Reach your goals - Goal-setting tips that get results

Success is no accident. Ask anyone who has excelled in any walk of life, and they will all tell you there were driven by their goals. Goal setting helps you focus and is critical for your motivation levels. Lots of people do actually try to structure their goals, but if it’s not done properly, it can do more harm than good. All too often, when working with teams or in the corporate sector, I’m told their goal is to be the best. That’s great, but nowhere have they laid out a roadmap to success.  

There are three types of goal:

1: Outcome – The end result. For example, winning a national championship.

2: Process – These are the actions needed to reach the end result.

3: Performance – These are the standards independent of other variables.

You might notice that process and performance goals lead to your overall outcome goal, and it can’t be reached without them.


Be S.M.A.R.T. in your goal setting.

Specific – What exactly do you want to achieve? The more detailed you are, the better your odds.

Measurable – Know what you will feel when you reach your goal and break it down into smaller, more manageable goals along your journey to your overall goal.

Attainable – You need to weigh up your goal and critically assess if it is achievable for you. If you aren’t good at physics and if you haven’t got a head for flying, perhaps deciding you want to work at NASA with a view to travelling to space isn’t an attainable goal. If you haven’t got the time, money or talent to reach a goal, you will fail and be miserable.

Relevant – Make sure you question why you want to reach this goal, and make sure that it is actually relevant to you.

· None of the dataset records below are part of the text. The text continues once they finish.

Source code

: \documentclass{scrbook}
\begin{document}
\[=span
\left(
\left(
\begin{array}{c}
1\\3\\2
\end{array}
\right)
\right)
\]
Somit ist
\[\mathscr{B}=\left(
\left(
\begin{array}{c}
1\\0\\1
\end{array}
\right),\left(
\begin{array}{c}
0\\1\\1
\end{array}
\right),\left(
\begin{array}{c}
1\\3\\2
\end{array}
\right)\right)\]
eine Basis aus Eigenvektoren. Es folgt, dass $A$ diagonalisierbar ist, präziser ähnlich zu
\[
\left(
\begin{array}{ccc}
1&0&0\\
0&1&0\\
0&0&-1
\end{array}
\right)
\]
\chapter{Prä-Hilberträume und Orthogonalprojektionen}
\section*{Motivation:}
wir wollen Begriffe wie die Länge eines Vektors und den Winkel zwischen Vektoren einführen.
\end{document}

Timely – Lay out deadlines but keep them realistic and flexible.


It’s important to remember to set positive goals. Don’t set a goal telling yourself to stop missing passes on your left, but focus on giving extra time in training to working on your left side. If you set a negative goal, that’s all you will think of.

Make sure your goals are difficult enough to challenge you, but not so difficult that they’re unrealistic.

Be flexible. Sometimes you need to change your goals and that’s ok. Just know why they are changing.

Write your goals down. This reinforces your intentions and it also means that you can revisit them, chart your progress and recharge your focus.